宮澤賢治生誕100年の記念作品で、大好きな賢治がやれるというので、勇んで引き受けたし、ため込んでいた賢治の知識をぶつけた。

遠野は柳田国男の『遠野物語』で有名だが、井上ひさしの『新遠野物語』も秀逸で、演劇出身のぼくは、遠野の取材というだけで燃えた。

祭事や祭礼を起源とする演劇は民俗学文化人類学と深くつながっている。そのため、学問としての歴史的検証では地理・考古学・古代史まで関係してくる。

ぼく自身は演劇専攻ではなかったけれど、演劇人の常識として、学生の頃からその類の書籍をずいぶん読み漁っていた。能楽を知りたいというのがその発端だったのだけれど。

歌舞伎、能、狂言など古典芸能では当たり前のことなのだが、いま演劇の俳優養成に日本舞踊などはあっても、神楽舞など地域芸能の所作や踊りを取り入れるところはほとんどないといっていい。知識として学ぶことも少なくなっている。

地域共同体が健全に機能しているかどうか。それは地域芸能を見るとすぐにわかる。参加世代の分布がうまくいってるか。地域の伝統的な産業とつながっているか。
地域の氏神など神仏を祀る祭事が維持されているか。

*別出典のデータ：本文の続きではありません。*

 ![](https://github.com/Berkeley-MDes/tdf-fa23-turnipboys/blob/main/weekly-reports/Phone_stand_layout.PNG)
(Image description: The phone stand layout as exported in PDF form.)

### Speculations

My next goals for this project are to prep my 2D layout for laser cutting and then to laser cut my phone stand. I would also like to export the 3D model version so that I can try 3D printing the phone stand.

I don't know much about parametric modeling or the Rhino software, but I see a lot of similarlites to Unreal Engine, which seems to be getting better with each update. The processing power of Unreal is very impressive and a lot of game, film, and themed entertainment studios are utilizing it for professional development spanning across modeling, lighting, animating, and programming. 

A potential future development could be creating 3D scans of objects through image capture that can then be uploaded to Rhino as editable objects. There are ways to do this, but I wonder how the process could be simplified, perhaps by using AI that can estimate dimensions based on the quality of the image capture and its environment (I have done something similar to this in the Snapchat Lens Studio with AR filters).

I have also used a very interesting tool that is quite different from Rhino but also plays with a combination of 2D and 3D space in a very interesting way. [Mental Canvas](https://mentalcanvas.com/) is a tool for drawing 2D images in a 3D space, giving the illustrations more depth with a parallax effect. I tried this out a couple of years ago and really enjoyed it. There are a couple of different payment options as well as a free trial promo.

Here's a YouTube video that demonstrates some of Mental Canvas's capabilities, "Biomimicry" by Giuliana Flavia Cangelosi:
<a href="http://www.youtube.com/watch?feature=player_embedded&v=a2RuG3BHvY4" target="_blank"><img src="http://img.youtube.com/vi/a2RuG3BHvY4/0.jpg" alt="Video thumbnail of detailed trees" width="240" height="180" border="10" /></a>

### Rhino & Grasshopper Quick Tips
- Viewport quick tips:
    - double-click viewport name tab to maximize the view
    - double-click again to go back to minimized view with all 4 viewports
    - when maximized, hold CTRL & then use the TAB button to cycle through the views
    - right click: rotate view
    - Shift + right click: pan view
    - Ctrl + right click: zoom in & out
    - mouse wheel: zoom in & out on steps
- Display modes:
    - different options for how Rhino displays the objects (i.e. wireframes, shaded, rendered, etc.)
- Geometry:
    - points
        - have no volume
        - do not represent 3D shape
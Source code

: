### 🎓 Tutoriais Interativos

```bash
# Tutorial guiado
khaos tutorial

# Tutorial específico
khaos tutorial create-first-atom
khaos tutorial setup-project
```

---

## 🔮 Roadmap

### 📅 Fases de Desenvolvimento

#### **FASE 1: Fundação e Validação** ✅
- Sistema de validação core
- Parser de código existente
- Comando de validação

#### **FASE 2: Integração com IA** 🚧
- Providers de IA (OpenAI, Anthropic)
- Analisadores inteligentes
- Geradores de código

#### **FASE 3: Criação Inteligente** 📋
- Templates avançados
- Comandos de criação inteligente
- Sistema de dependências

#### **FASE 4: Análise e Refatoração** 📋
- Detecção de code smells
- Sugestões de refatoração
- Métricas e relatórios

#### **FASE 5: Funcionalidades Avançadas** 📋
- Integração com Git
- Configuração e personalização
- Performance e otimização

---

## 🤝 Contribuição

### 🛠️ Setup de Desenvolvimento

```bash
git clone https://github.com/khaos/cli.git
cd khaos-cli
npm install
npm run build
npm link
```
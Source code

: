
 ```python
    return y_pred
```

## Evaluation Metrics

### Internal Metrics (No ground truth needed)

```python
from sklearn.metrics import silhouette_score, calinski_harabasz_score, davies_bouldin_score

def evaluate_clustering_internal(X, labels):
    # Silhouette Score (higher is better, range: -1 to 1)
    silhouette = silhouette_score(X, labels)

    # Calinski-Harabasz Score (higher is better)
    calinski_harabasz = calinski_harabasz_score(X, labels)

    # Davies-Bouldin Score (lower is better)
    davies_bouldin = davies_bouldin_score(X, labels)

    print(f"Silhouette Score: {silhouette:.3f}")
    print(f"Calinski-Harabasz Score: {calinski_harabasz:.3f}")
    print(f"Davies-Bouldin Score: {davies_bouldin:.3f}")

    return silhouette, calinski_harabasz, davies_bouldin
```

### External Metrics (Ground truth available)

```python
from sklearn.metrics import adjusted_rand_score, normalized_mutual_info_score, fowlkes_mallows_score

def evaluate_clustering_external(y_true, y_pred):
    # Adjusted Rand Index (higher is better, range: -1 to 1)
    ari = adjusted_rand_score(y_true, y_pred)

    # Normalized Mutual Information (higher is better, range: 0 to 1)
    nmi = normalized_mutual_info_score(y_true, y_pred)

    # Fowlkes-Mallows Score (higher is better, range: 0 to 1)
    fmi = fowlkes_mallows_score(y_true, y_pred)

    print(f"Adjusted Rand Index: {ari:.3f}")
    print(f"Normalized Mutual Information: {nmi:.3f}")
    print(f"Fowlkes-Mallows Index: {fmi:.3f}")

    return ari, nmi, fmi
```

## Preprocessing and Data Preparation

学校など地域の教育機関と連携しているか…といったことだ。

残念ながら、それらは弱くなっている。地域芸能が象徴するのは、地域文化だ。これが弱くなると、地域の中での世代分布の広がり、伝統産業の維持、地域教育の枠組みが維持、持続できなくなる。

3.11以後、東北の人々が伝統文化や地域芸能の復活に取り組んだ。意識しているかどうかは別にして、それは地域再生を目指す上で重要な取り組みだったのだ。

この国の地方が弱くなっている。そういわれて、もう何十年にもなる。それは同時に、この国のいろいろな意味での「強さ」を失っていく時間といってもいい。ぼくはそう思っている。

明日から3日ほど、その失われたものを取り戻そうとしている人たちに会ってくる。ぼくの2020構想は、もしかしたら、福島だけでとどまらないかもしれない…そんな予感を抱きながら。